In S506, the integrated control / processing unit 102 executes error processing. The content of error processing is arbitrary, for example, restarting the entire motor control device 100, emergency stop of the motor control device 100, and error information in an external or internal memory (not shown) accessible from the motor control device 100. There are records, etc.

<Details of rotation abnormality judgment>
FIG. 6 is a diagram illustrating a method for determining a rotation abnormality in the first embodiment. That is, it is a figure explaining the determination that the motor rotation abnormality detection unit 110 makes in S505 of FIG. FIG. 6A shows an example of the time change of the current value when the motor 101 is normally driven. On the other hand, FIG. 6B shows an example of the time change of the current value when the motor 101 is abnormally stopped.
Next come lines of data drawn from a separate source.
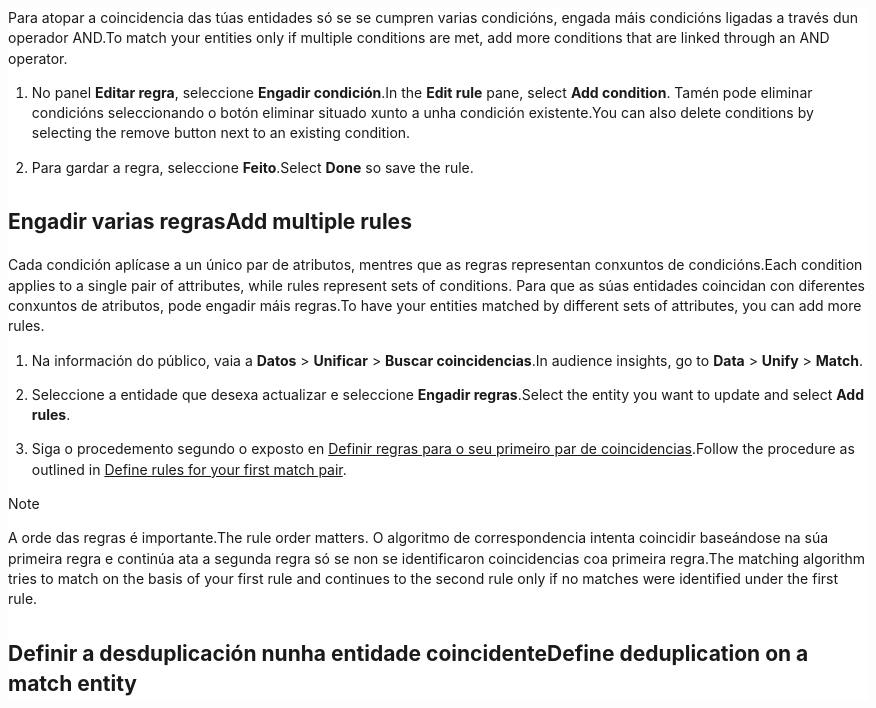 <span data-ttu-id="a798a-156">Para atopar a coincidencia das túas entidades só se se cumpren varias condicións, engada máis condicións ligadas a través dun operador AND.</span><span class="sxs-lookup"><span data-stu-id="a798a-156">To match your entities only if multiple conditions are met, add more conditions that are linked through an AND operator.</span></span>

1. <span data-ttu-id="a798a-157">No panel **Editar regra**, seleccione **Engadir condición**.</span><span class="sxs-lookup"><span data-stu-id="a798a-157">In the **Edit rule** pane, select **Add condition**.</span></span> <span data-ttu-id="a798a-158">Tamén pode eliminar condicións seleccionando o botón eliminar situado xunto a unha condición existente.</span><span class="sxs-lookup"><span data-stu-id="a798a-158">You can also delete conditions by selecting the remove button next to an existing condition.</span></span>

2. <span data-ttu-id="a798a-159">Para gardar a regra, seleccione **Feito**.</span><span class="sxs-lookup"><span data-stu-id="a798a-159">Select **Done** so save the rule.</span></span>

## <a name="add-multiple-rules"></a><span data-ttu-id="a798a-160">Engadir varias regras</span><span class="sxs-lookup"><span data-stu-id="a798a-160">Add multiple rules</span></span>

<span data-ttu-id="a798a-161">Cada condición aplícase a un único par de atributos, mentres que as regras representan conxuntos de condicións.</span><span class="sxs-lookup"><span data-stu-id="a798a-161">Each condition applies to a single pair of attributes, while rules represent sets of conditions.</span></span> <span data-ttu-id="a798a-162">Para que as súas entidades coincidan con diferentes conxuntos de atributos, pode engadir máis regras.</span><span class="sxs-lookup"><span data-stu-id="a798a-162">To have your entities matched by different sets of attributes, you can add more rules.</span></span>

1. <span data-ttu-id="a798a-163">Na información do público, vaia a **Datos** > **Unificar** > **Buscar coincidencias**.</span><span class="sxs-lookup"><span data-stu-id="a798a-163">In audience insights, go to **Data** > **Unify** > **Match**.</span></span>

2. <span data-ttu-id="a798a-164">Seleccione a entidade que desexa actualizar e seleccione **Engadir regras**.</span><span class="sxs-lookup"><span data-stu-id="a798a-164">Select the entity you want to update and select **Add rules**.</span></span>

3. <span data-ttu-id="a798a-165">Siga o procedemento segundo o exposto en [Definir regras para o seu primeiro par de coincidencias](#define-rules-for-your-first-match-pair).</span><span class="sxs-lookup"><span data-stu-id="a798a-165">Follow the procedure as outlined in [Define rules for your first match pair](#define-rules-for-your-first-match-pair).</span></span>

> [!NOTE]
> <span data-ttu-id="a798a-166">A orde das regras é importante.</span><span class="sxs-lookup"><span data-stu-id="a798a-166">The rule order matters.</span></span> <span data-ttu-id="a798a-167">O algoritmo de correspondencia intenta coincidir baseándose na súa primeira regra e continúa ata a segunda regra só se non se identificaron coincidencias coa primeira regra.</span><span class="sxs-lookup"><span data-stu-id="a798a-167">The matching algorithm tries to match on the basis of your first rule and continues to the second rule only if no matches were identified under the first rule.</span></span>

## <a name="define-deduplication-on-a-match-entity"></a><span data-ttu-id="a798a-168">Definir a desduplicación nunha entidade coincidente</span><span class="sxs-lookup"><span data-stu-id="a798a-168">Define deduplication on a match entity</span></span>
Note that FIG. 6B shows a state in which the current waveform 600 maintains a sine wave in the period preceding the short brake setting period 601. However, the current waveform when a rotation abnormality occurs is a sine wave. Not necessarily.

The current waveform 600 is, for example, a waveform of a one-phase (for example, U-phase) current among the three-phase (U-phase, V-phase, W-phase) currents flowing through the motor 101. The short brake setting period 601 is a period corresponding to the loop (S503 to S504) of FIG. The rotation abnormality judgment period 602 and the rotation abnormality judgment range 603 (set within the period of the short brake setting period 601) define the current value ranges in the time direction and the amplitude direction for determining whether or not the rotation abnormality is present, respectively. To do.

For example, if the U-phase current 600 is within the rotation abnormality determination range 603 within the rotation abnormality determination period 602, it is determined to be rotation abnormality, and if not, it is determined to be normal. This is because when the motor 101 is stopped, the amplitude of the U-phase current 600 converges because the current due to the motor inertia does not occur. On the other hand, when the motor 101 is rotating, a current flows due to the inertial component and the inductance component of the motor 101 even in the short brake setting period 601. Therefore, the sinusoidal U-phase current 600 is maintained to some extent even in the short brake setting period 601.

If the rotation abnormality determination period 602 is set too short in the short brake setting period 601, the change in the U-phase current may fall within the rotation abnormality determination range 603 even when the motor is rotating. Therefore, it is desirable to lengthen the rotation abnormality determination period 602 to some extent (for example, a time corresponding to 1/2 of the sine wave period during normal rotation). Further, the rotation abnormality determination range 603 may be set to, for example, an amplitude corresponding to 1/3 of the sine wave amplitude at the time of normal rotation.

If it is determined that the rotation of the motor is normal, the normal drive is restarted after the short brake setting period 601 ends. At that time, in order to compensate for the change in the motor operation due to the short brake setting period 601, additional control may be performed to change or update the information (internal parameter) managed inside the feedback control unit 103. For example, the estimated position information (angle, integrated value, etc.) of the motor 101 may be corrected according to the rotation abnormality determination period 602. Further, in order to quickly return the speed and current decreased in the short brake setting period 601 to the normal state, the gain setting of the feedback control may be changed.

As described above, according to the first embodiment, the motor control device 100 inserts a short brake operation while driving the motor 101. Then, the rotation abnormality state of the motor 101 is determined by paying attention to one change with time of the three-phase (U-phase V-phase W-phase) current in the short brake operation period (short brake setting period 601). With this configuration, even in a motor driven by sensorless vector control, it is possible to detect the rotation abnormality of the motor with high accuracy.

In the above description, the motor rotation abnormality estimation unit 109 makes the primary determination of the motor rotation abnormality, and then the motor rotation abnormality detection unit 110 makes the final determination by the short brake, but the primary determination is not performed. It may be configured. For example, it may be configured to make a definite decision by a short brake when instructed by a user, or it may be a configuration to make a definite decision by a short brake on a regular basis.

(Second Embodiment)
In the second embodiment, another embodiment in determining the determination of the rotation abnormality of the motor will be described. Specifically, the rotation abnormality state of the motor 101 is determined by paying attention to the two temporal changes of the three-phase (U-phase V-phase W-phase) current in the short brake operation period (short brake setting period 601). Since the device configuration and operation are the same as those in the first embodiment (FIGS. 1 to 5), the description thereof will be omitted.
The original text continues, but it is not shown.